Husband-and-wife team of Rowan and Kate Lamason in Queensland has taken up the challenge to change that. Based in Cairns, they have launched Little Tuna, offering Australian consumers an Australian-caught tuna from sustainable fisheries, processed and bottled as a premium product.
The company sells its three products online and through stockists across Australia. All use Albacore (Thunnus alalunga), which Rowan Lamason describes as an under-valued and under-used species with a delicate, firm flesh that retains a pleasant white colour once cooked.
He says quality, sustainability and Australian sourcing are a huge part of the product’s identity and marketing. “Those are values that consumers have responded to, with ethical and health issues seemingly a growing concern among Australians.”
The bottled rather than canned offering also supports the quality message, and allows customers to see exactly what they are buying.
The Albacore is primarily sourced from Great Barrier Reef Tuna, a family-owned and vertically integrated fishing enterprise run by Rowan Lamason’s father.
“The fish is caught using hook and line gear from a fleet of three vessels fishing in the Eastern Tuna and Billfish Fishery, which is governed by the Australian Fisheries Management Authority,” Rowan Lamason says.
He has firsthand knowledge of the fishery, having worked as a skipper on the family’s vessels. He understands the care taken to conserve Albacore stocks and the onboard procedures to ensure quality of the fish caught.

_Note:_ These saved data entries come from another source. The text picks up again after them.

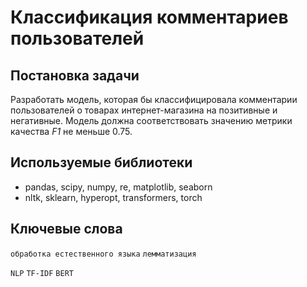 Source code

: # Классификация комментариев пользователей

## Постановка задачи

Разработать модель, которая бы классифицировала комментарии пользователей о товарах интернет-магазина на позитивные и негативные. 
Модель должна соответствовать значению метрики качества *F1* не меньше 0.75. 

## Используемые библиотеки

- pandas, scipy, numpy, re, matplotlib, seaborn
- nltk, sklearn, hyperopt, transformers, torch

## Ключевые слова

`обработка естественного языка` `лемматизация` 

`NLP` `TF-IDF` `BERT`

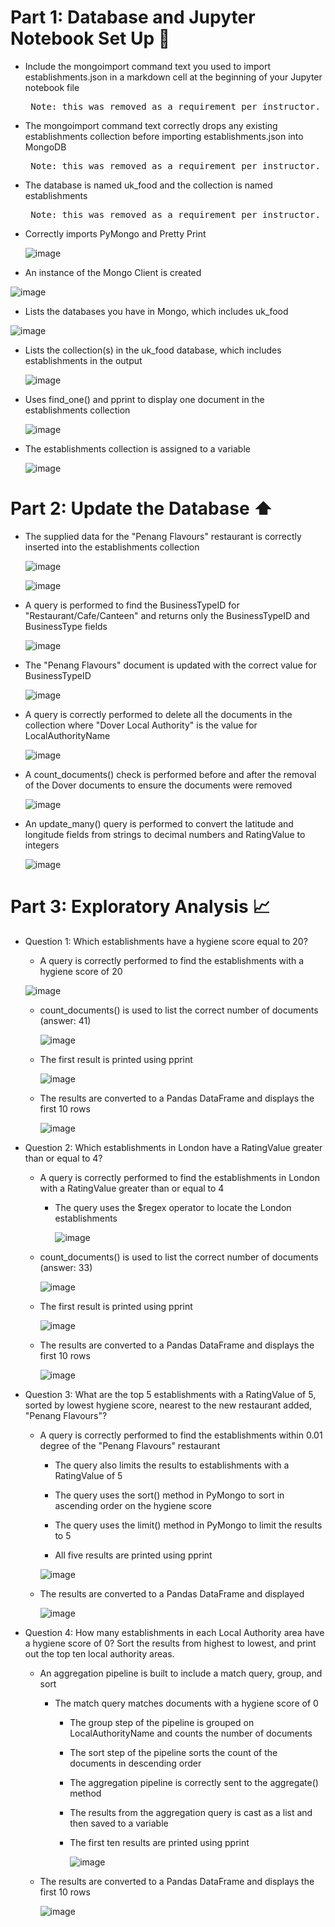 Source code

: # Part 1: Database and Jupyter Notebook Set Up 📒 #

- Include the mongoimport command text you used to import establishments.json in a markdown cell at the beginning of your Jupyter notebook file

  <pre> Note: this was removed as a requirement per instructor. </pre>

- The mongoimport command text correctly drops any existing establishments collection before importing establishments.json into MongoDB

  <pre> Note: this was removed as a requirement per instructor. </pre>

- The database is named uk_food and the collection is named establishments

   <pre> Note: this was removed as a requirement per instructor. </pre>

- Correctly imports PyMongo and Pretty Print

  ![image](https://github.com/CourtneyCole123/nosql-challenge/assets/162069113/158f6565-d419-4fc3-a573-da79092fb606)

- An instance of the Mongo Client is created

 ![image](https://github.com/CourtneyCole123/nosql-challenge/assets/162069113/dc63d1f3-c1d1-4021-89c4-4be815c2b9cb)
 
- Lists the databases you have in Mongo, which includes uk_food

 ![image](https://github.com/CourtneyCole123/nosql-challenge/assets/162069113/be5a4e94-7471-4699-b2bf-116f69c97669)

- Lists the collection(s) in the uk_food database, which includes establishments in the output

  ![image](https://github.com/CourtneyCole123/nosql-challenge/assets/162069113/2ac96d44-0af0-4728-8f48-3e638b235482)

- Uses find_one() and pprint to display one document in the establishments collection

  ![image](https://github.com/CourtneyCole123/nosql-challenge/assets/162069113/473bc53b-994b-4cc6-9f80-1c8e2ebf4b43)

- The establishments collection is assigned to a variable

  ![image](https://github.com/CourtneyCole123/nosql-challenge/assets/162069113/8d7e9832-cef5-41ae-882d-1aec8b67afd9)

# Part 2: Update the Database ⬆️ #

- The supplied data for the "Penang Flavours" restaurant is correctly inserted into the establishments collection

  ![image](https://github.com/CourtneyCole123/nosql-challenge/assets/162069113/3bdea236-e1d3-4e27-aa52-a44081d09d60)

  ![image](https://github.com/CourtneyCole123/nosql-challenge/assets/162069113/a03b21dd-ce1f-4a7d-a6d2-003eaab4ac60)

- A query is performed to find the BusinessTypeID for "Restaurant/Cafe/Canteen" and returns only the BusinessTypeID and BusinessType fields

  ![image](https://github.com/CourtneyCole123/nosql-challenge/assets/162069113/c65b55e8-cba8-434e-b24a-1980bcf2e29b)

- The "Penang Flavours" document is updated with the correct value for BusinessTypeID

  ![image](https://github.com/CourtneyCole123/nosql-challenge/assets/162069113/5d5a1e55-400a-4531-803a-afdbeb30c95d)

- A query is correctly performed to delete all the documents in the collection where "Dover Local Authority" is the value for LocalAuthorityName

  ![image](https://github.com/CourtneyCole123/nosql-challenge/assets/162069113/12329eb1-eed1-4032-9597-c2c7ab2b6b31)

- A count_documents() check is performed before and after the removal of the Dover documents to ensure the documents were removed

  ![image](https://github.com/CourtneyCole123/nosql-challenge/assets/162069113/7cd047af-7f90-45e4-bee6-559412ad273d)

- An update_many() query is performed to convert the latitude and longitude fields from strings to decimal numbers and RatingValue to integers

  ![image](https://github.com/CourtneyCole123/nosql-challenge/assets/162069113/8245eb05-7d71-42a8-ab0b-d4bb931bfb21)

# Part 3: Exploratory Analysis 📈 #

- Question 1: Which establishments have a hygiene score equal to 20?

  - A query is correctly performed to find the establishments with a hygiene score of 20

   ![image](https://github.com/CourtneyCole123/nosql-challenge/assets/162069113/99a5394e-234d-476f-b1ce-34ff22a88b1e)

  - count_documents() is used to list the correct number of documents (answer: 41)
 
    ![image](https://github.com/CourtneyCole123/nosql-challenge/assets/162069113/f4430304-374a-41ba-9d14-acba3dfcc01f)

  - The first result is printed using pprint
 
    ![image](https://github.com/CourtneyCole123/nosql-challenge/assets/162069113/7e437d65-e086-41f9-90da-ea7e174cb6ae)

  - The results are converted to a Pandas DataFrame and displays the first 10 rows
 
    ![image](https://github.com/CourtneyCole123/nosql-challenge/assets/162069113/3e534cf3-009e-4944-9213-dccd43e64549)

- Question 2: Which establishments in London have a RatingValue greater than or equal to 4?

  - A query is correctly performed to find the establishments in London with a RatingValue greater than or equal to 4
 
      - The query uses the $regex operator to locate the London establishments
 
        ![image](https://github.com/CourtneyCole123/nosql-challenge/assets/162069113/40aee348-42c8-4538-b08d-75e68db82862)

  - count_documents() is used to list the correct number of documents (answer: 33)
 
    ![image](https://github.com/CourtneyCole123/nosql-challenge/assets/162069113/9e7f8fc1-a62a-40e7-87be-764a9b959d80)

  - The first result is printed using pprint
 
    ![image](https://github.com/CourtneyCole123/nosql-challenge/assets/162069113/54e478f0-d9ad-45d0-ba7f-61e0d0515503)

  - The results are converted to a Pandas DataFrame and displays the first 10 rows
 
    ![image](https://github.com/CourtneyCole123/nosql-challenge/assets/162069113/97bd72a1-27dd-48bd-ac11-270a7c67f13d)

- Question 3: What are the top 5 establishments with a RatingValue of 5, sorted by lowest hygiene score, nearest to the new restaurant added, "Penang Flavours"?

  - A query is correctly performed to find the establishments within 0.01 degree of the "Penang Flavours" restaurant
 
      - The query also limits the results to establishments with a RatingValue of 5
      
      - The query uses the sort() method in PyMongo to sort in ascending order on the hygiene score
      
      - The query uses the limit() method in PyMongo to limit the results to 5
      
      - All five results are printed using pprint
 
      ![image](https://github.com/CourtneyCole123/nosql-challenge/assets/162069113/1461b2d3-56a8-4596-9970-bced5152a9d9)

  - The results are converted to a Pandas DataFrame and displayed
 
    ![image](https://github.com/CourtneyCole123/nosql-challenge/assets/162069113/f846271e-4eb7-4d8a-bb77-367b0703b63d)

- Question 4: How many establishments in each Local Authority area have a hygiene score of 0? Sort the results from highest to lowest, and print out the top ten local authority areas.

  - An aggregation pipeline is built to include a match query, group, and sort
      
      - The match query matches documents with a hygiene score of 0

        - The group step of the pipeline is grouped on LocalAuthorityName and counts the number of documents

        - The sort step of the pipeline sorts the count of the documents in descending order

        - The aggregation pipeline is correctly sent to the aggregate() method

        - The results from the aggregation query is cast as a list and then saved to a variable

        - The first ten results are printed using pprint
       
          ![image](https://github.com/CourtneyCole123/nosql-challenge/assets/162069113/61889cf1-f7f0-47bf-a296-7f8f86239dd3)

  - The results are converted to a Pandas DataFrame and displays the first 10 rows
    
    ![image](https://github.com/CourtneyCole123/nosql-challenge/assets/162069113/7cc90741-ac7f-4203-82d7-7148ec1a06a9)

“Fishing trips are kept deliberately short – to about seven days – to ensure the tuna’s quality. This ethos continues inside Little Tuna, where we cook with carefully selected quality ingredients, right down to selection of the best suited oil for bottling.”

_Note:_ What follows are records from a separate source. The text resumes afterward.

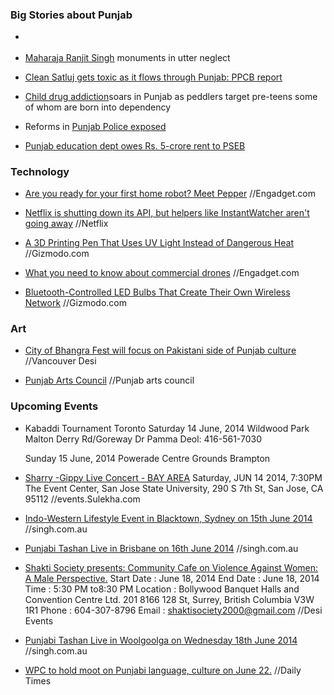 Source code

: ### Big Stories about Punjab

- []() 
- [Maharaja Ranjit Singh](http://timesofindia.indiatimes.com/city/chandigarh/Maharaja-Ranjit-Singh-monuments-in-utter-neglect/articleshow/37421038.cms) monuments in utter neglect

- [Clean Satluj gets toxic as it flows through Punjab: PPCB report](http://timesofindia.indiatimes.com/city/chandigarh/Clean-Satluj-gets-toxic-as-it-flows-through-Punjab-PPCB-report/articleshow/37421104.cms)

- [Child drug addiction](http://www.dailymail.co.uk/indiahome/indianews/article-2673539/Child-drug-addiction-soars-Punjab-peddlers-target-pre-teens-born-dependency.html)soars in Punjab as peddlers target pre-teens some of whom are born into dependency

- Reforms in [Punjab Police exposed](http://www.nation.com.pk/lahore/29-Jun-2014/reforms-in-punjab-police-exposed?utm_source=feedburner&utm_medium=feed&utm_campaign=Feed%3A+pakistan-news-newspaper-daily-english-online%2F24hours-news+(The+Nation+%3A+Latest+News))

- [Punjab education dept owes Rs. 5-crore rent to PSEB](http://www.hindustantimes.com/punjab/chandigarh/punjab-education-dept-owes-rs-5-crore-rent-to-pseb/article1-1234825.aspx) 

### Technology

- [Are you ready for your first home robot? Meet Pepper](http://www.engadget.com/2014/06/12/home-robot-pepper/) //Engadget.com

- [Netflix is shutting down its API, but helpers like InstantWatcher aren't going away](http://developer.netflix.com/blog/read/Retiring_the_Netflix_Public_API) //Netflix

- [A 3D Printing Pen That Uses UV Light Instead of Dangerous Heat](http://gizmodo.com/a-3d-printing-pen-that-uses-uv-light-instead-of-dangero-1588171103) //Gizmodo.com

- [What you need to know about commercial drones](http://www.engadget.com/2014/06/13/commercial-drone-explainer/) //Engadget.com

- [Bluetooth-Controlled LED Bulbs That Create Their Own Wireless Network](http://gizmodo.com/bluetooth-controlled-led-bulbs-that-create-their-own-wi-1585962628) //Gizmodo.com


<!--- ### Business -->

### Art

- [City of Bhangra Fest will focus on Pakistani side of Punjab culture](http://www.vancouverdesi.com/news/city-of-bhangra-fest-will-focus-on-pakistani-side-of-punjab-culture/755098/) //Vancouver Desi

- [Punjab Arts Council](http://www.punjabartscouncil.com/7-news/386-culture-call) //Punjab arts council

### Upcoming Events

- Kabaddi Tournament Toronto
	Saturday 14 June, 2014
	Wildwood Park Malton
	Derry Rd/Goreway Dr
	Pamma Deol: 416-561-7030

	Sunday 15 June, 2014
	Powerade Centre Grounds Brampton

- [Sharry -Gippy Live Concert - BAY AREA](http://events.sulekha.com/desi-rock-star_event-in_san-jose-ca_294241) Saturday, JUN 14 2014,  7:30PM
	The Event Center, San Jose State University, 290 S 7th St, San Jose, CA 95112 //events.Sulekha.com
	
- [Indo-Western Lifestyle Event in Blacktown, Sydney on 15th June 2014](http://singh.com.au/indo-western-lifestyle-event-in-blacktown-sydney-on-15th-june-2014/) //singh.com.au
	
- [Punjabi Tashan Live in Brisbane on 16th June 2014](http://singh.com.au/punjabi-tashan-live-in-brisbane-on-16th-june-2014/) //singh.com.au

- [Shakti Society presents: Community Cafe on Violence Against Women: A Male Perspective.](http://www.desievents.ca/?event=shakti-society-presents-community-cafe-on-violence-against-women-a-male-perspective)
	Start Date : June 18, 2014 
	End Date : June 18, 2014 
	Time : 5:30 PM	 to8:30 PM
	Location : 
	Bollywood Banquet Halls and Convention Centre Ltd. 201 8166 128 St, Surrey, British Columbia V3W 1R1
	Phone : 604-307-8796 
	Email : shaktisociety2000@gmail.com //Desi Events

- [Punjabi Tashan Live in Woolgoolga on Wednesday 18th June 2014](http://singh.com.au/punjabi-tashan-live-in-woolgoolga-on-wednesday-18th-june-2014/) //singh.com.au

- [WPC to hold moot on Punjabi language, culture on June 22.](http://www.dailytimes.com.pk/national/10-Jun-2014/wpc-to-hold-moot-on-punjabi-language-culture-on-june-22) //Daily Times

The quality of the fish from the Great Barrier Reef Tuna fleet was the inspiration for establishing Little Tuna. But Kate Lamason says there is another important reason: “We saw a niche in the market given the lack of Australian canned tuna in the market and gave it a go filling it,” she says. “It provides the fishery with an opportunity to value add.”
The couple spent about six months assessing hundreds of recipes, testing the results on family and friends. And occasionally – given a grand failure – on the dog.

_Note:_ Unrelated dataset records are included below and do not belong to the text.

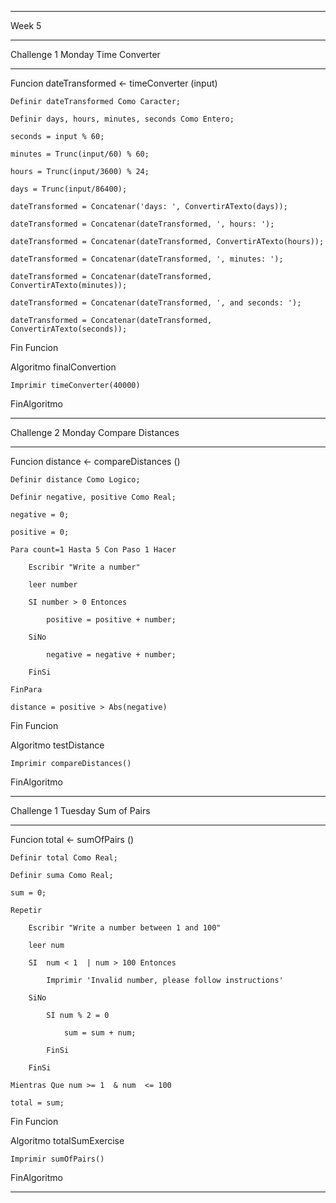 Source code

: **********************************************************************************************************************************************************************************************************
Week 5
**********************************************************************************************************************************************************************************************************

Challenge 1 Monday
Time Converter
**********************************************************************************************************************************************************************************************************

Funcion dateTransformed <- timeConverter (input)
	
	Definir dateTransformed Como Caracter;
	
	Definir days, hours, minutes, seconds Como Entero;
	
	seconds = input % 60;
	
	minutes = Trunc(input/60) % 60;
	
	hours = Trunc(input/3600) % 24;
	
	days = Trunc(input/86400);
	
	dateTransformed = Concatenar('days: ', ConvertirATexto(days));
	
	dateTransformed = Concatenar(dateTransformed, ', hours: ');
	
	dateTransformed = Concatenar(dateTransformed, ConvertirATexto(hours));
	
	dateTransformed = Concatenar(dateTransformed, ', minutes: ');
	
	dateTransformed = Concatenar(dateTransformed, ConvertirATexto(minutes));
	
	dateTransformed = Concatenar(dateTransformed, ', and seconds: ');
	
	dateTransformed = Concatenar(dateTransformed, ConvertirATexto(seconds));
	
Fin Funcion

Algoritmo finalConvertion
	
	Imprimir timeConverter(40000)
	
FinAlgoritmo

**********************************************************************************************************************************************************************************************************

Challenge 2 Monday
Compare Distances
**********************************************************************************************************************************************************************************************************
Funcion distance <- compareDistances ()
	
	Definir distance Como Logico;
	
	Definir negative, positive Como Real;
	
	negative = 0;
	
	positive = 0;
	
	Para count=1 Hasta 5 Con Paso 1 Hacer
		
		Escribir "Write a number"
		
		leer number
		
		SI number > 0 Entonces
			
			positive = positive + number;
			
		SiNo
			
			negative = negative + number;
			
		FinSi
		
	FinPara
	
	distance = positive > Abs(negative)
	
Fin Funcion

Algoritmo testDistance
	
	Imprimir compareDistances()
	
FinAlgoritmo

**********************************************************************************************************************************************************************************************************

Challenge 1 Tuesday
Sum of Pairs
**********************************************************************************************************************************************************************************************************

Funcion total <- sumOfPairs ()
	
	Definir total Como Real;
	
	Definir suma Como Real;
	
	sum = 0;
	
	Repetir
		
		Escribir "Write a number between 1 and 100"
		
		leer num
		
		SI  num < 1  | num > 100 Entonces
			
			Imprimir 'Invalid number, please follow instructions'
			
		SiNo
			
			SI num % 2 = 0
				
				sum = sum + num;
				
			FinSi
			
		FinSi
		
	Mientras Que num >= 1  & num  <= 100
	
	total = sum;
	
Fin Funcion

Algoritmo totalSumExercise
	
	Imprimir sumOfPairs()
	
FinAlgoritmo

**********************************************************************************************************************************************************************************************************



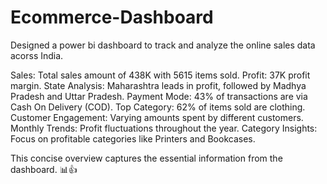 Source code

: # Ecommerce-Dashboard
Designed a power bi dashboard to track and analyze the online sales data acorss India.

Sales: Total sales amount of 438K with 5615 items sold.
Profit: 37K profit margin.
State Analysis: Maharashtra leads in profit, followed by Madhya Pradesh and Uttar Pradesh.
Payment Mode: 43% of transactions are via Cash On Delivery (COD).
Top Category: 62% of items sold are clothing.
Customer Engagement: Varying amounts spent by different customers.
Monthly Trends: Profit fluctuations throughout the year.
Category Insights: Focus on profitable categories like Printers and Bookcases.

This concise overview captures the essential information from the dashboard. 📊👍

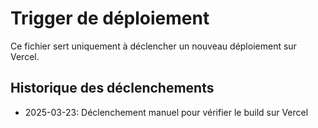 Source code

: # Trigger de déploiement

Ce fichier sert uniquement à déclencher un nouveau déploiement sur Vercel.

## Historique des déclenchements
- 2025-03-23: Déclenchement manuel pour vérifier le build sur Vercel
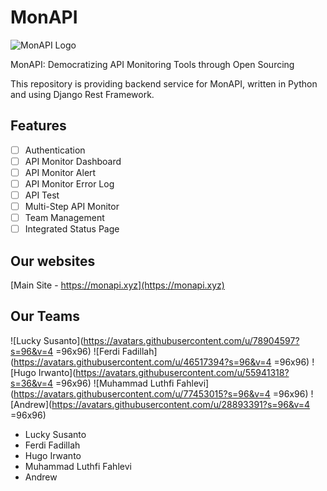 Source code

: # MonAPI
![MonAPI Logo](https://blog.monapi.xyz/wp-content/uploads/2022/09/Group-19.png)

MonAPI: Democratizing API Monitoring Tools through Open Sourcing

This repository is providing backend service for MonAPI, written in Python and using Django Rest Framework.

## Features

- [ ] Authentication
- [ ] API Monitor Dashboard
- [ ] API Monitor Alert
- [ ] API Monitor Error Log
- [ ] API Test
- [ ] Multi-Step API Monitor
- [ ] Team Management
- [ ] Integrated Status Page

## Our websites
[Main Site - https://monapi.xyz](https://monapi.xyz)

## Our Teams
![Lucky Susanto](https://avatars.githubusercontent.com/u/78904597?s=96&v=4 =96x96)
![Ferdi Fadillah](https://avatars.githubusercontent.com/u/46517394?s=96&v=4 =96x96)
![Hugo Irwanto](https://avatars.githubusercontent.com/u/55941318?s=36&v=4 =96x96)
![Muhammad Luthfi Fahlevi](https://avatars.githubusercontent.com/u/77453015?s=96&v=4 =96x96)
![Andrew](https://avatars.githubusercontent.com/u/28893391?s=96&v=4 =96x96)

- Lucky Susanto
- Ferdi Fadillah
- Hugo Irwanto
- Muhammad Luthfi Fahlevi
- Andrew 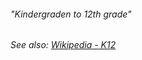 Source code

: 


###### "Kindergraden to 12th grade"



*See also: [Wikipedia - K12](https://en.wikipedia.org/wiki/K–12)*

They settled on rice bran oil, which they found was the healthiest option and, being flavourless, it did not overpower the tuna. There was also a steep learning curve related to entering the food industry, including food safety regulations and marketing.
In June 2018, Kate Lamason jumped at the chance to finetune her business-development skills by taking part in the Fish-X hackathon, a program run by the FRDC to mentor start-ups in the seafood sector.
Held in Sydney, she says it was an extremely beneficial experience, providing training, advice, feedback, networking contacts and even opportunities to refine her pitching skills.
The Lamasons now have their eyes on other under-valued or under-used but high-quality fish for the development of new products. But they are not providing any details just yet.
“You will just have to watch this space,” Kate Lamason says.